When I wrote up Alistair Templeton’s recreating of No. 1 TT Vauxhall last year I remarked that I would have liked to have sorted out which one of the three team cars was which, in the subsequent career of these 1922 racing Vauxhalls, but considered the task too fraught with problems, at all events to obtain a reasonably-accurate result. However, the matter niggled me, until I thought to ask Mr. Anthony Brooke, who owns and drives the ex-Raymond Mays’ Vauxhall-Villiers, to come to my assistance.
This he has most generously done, producing a table showing the fate of each car, as far as this is known to him, on which I am basing this article.
In the 1922 TT race for which these cars were built, designed by Ricardo and Kings, M. C. Park, drove Vauxhall No. 1 and retired, O. Payne drove Vauxhall No. 2 and finished third, and E. Swain drove Vauxhall No. 3 and retired. (Incidentally, Mathew Park was the Apprentice Training Officer at Luton in the 1950s, Terence Barnes tells me). Alistair Templeton has re-created Vauxhall No. 1, giving it the unpainted aluminium bonnet which it had when it first emerged from the Vauxhall factory, before it was painted red all over, like the other two Vauxhalls. Incidentally, Tony Brooke joins me in praising Templeton’s work, even to the use of unbuffed aluminium, etc. When the actual No. 1 TT car was tested on the road for the first time, the late Bill Ward went as mechanic, quite an honour, for he was at the time a Vauxhall apprentice.
The car was registered NM 1795, which number Templeton’s Vauxhall now carries, car No. 2 was registered NM 1875. It appears that Vauxhall No. 3 was never registered for road use, presumably operating under Trade numberplates; Mr. Brooke tells me it never had a Log-Book when Tim Carson owned it. Apparently six spare TT engines were laid down, one of which was rushed to the Isle of Man during race practice.
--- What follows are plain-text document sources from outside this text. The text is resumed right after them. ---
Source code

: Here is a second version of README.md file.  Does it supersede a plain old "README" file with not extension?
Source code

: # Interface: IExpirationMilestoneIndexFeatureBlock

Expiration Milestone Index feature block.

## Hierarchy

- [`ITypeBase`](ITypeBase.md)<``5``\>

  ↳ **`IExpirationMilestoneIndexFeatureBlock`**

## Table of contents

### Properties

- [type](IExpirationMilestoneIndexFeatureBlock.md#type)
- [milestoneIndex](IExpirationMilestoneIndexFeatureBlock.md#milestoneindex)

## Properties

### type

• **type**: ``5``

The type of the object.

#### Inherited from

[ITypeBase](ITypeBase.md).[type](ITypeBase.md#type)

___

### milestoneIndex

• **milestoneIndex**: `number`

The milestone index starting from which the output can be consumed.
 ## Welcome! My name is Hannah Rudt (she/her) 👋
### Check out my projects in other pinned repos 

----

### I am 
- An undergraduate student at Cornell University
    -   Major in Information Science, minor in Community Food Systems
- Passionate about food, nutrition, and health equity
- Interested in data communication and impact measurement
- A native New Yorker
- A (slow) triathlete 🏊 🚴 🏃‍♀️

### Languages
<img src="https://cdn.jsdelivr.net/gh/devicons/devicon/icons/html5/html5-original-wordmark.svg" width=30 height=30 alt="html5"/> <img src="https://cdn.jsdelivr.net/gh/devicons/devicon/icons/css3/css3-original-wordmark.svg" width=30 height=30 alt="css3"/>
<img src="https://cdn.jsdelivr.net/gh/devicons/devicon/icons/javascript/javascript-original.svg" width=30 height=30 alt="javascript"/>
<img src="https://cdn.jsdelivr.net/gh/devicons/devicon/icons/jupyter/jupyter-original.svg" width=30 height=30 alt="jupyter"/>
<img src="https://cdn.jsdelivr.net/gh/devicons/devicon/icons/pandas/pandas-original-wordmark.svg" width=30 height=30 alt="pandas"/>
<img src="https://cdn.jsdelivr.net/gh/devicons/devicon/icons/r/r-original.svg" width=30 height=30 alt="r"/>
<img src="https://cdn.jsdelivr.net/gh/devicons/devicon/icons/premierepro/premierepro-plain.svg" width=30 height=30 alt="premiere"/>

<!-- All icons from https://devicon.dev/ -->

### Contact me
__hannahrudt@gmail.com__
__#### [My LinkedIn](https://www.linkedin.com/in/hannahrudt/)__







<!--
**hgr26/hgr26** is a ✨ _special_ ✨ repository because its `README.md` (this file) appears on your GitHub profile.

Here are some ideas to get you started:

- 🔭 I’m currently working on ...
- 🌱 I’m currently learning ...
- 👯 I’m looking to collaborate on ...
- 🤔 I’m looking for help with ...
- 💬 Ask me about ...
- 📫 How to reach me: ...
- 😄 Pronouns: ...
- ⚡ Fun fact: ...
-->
When Vauxhall’s entered for other competition events, following their rather disastrous TT, Park retained his original car, with its correct engine, repaired after the TT mishap, as detailed in my discourse in the December 1982 Motor Sport. Vauxhall Motors gave up racing after 1922 and the amateur 30/98 driver Humphrey Cook acquired Vauxhall No. 2, the only one of the team to complete the TT course. Presumably he decided on the car which had proved itself, had given the least trouble, and had not been thrashed by Park throughout the 1922 season. After his two seasons of successful competition work Cook disposed of this car to Jack Barclay, all of which was recounted in my article of last December, except that I omitted to say that in 1923 he took short-distance class records with it, including a flying 1/2-mile at 109.69 m.p.h. The car weighed 2,596 lb., was on alcohol fuel, and had the engine out of the Swain car.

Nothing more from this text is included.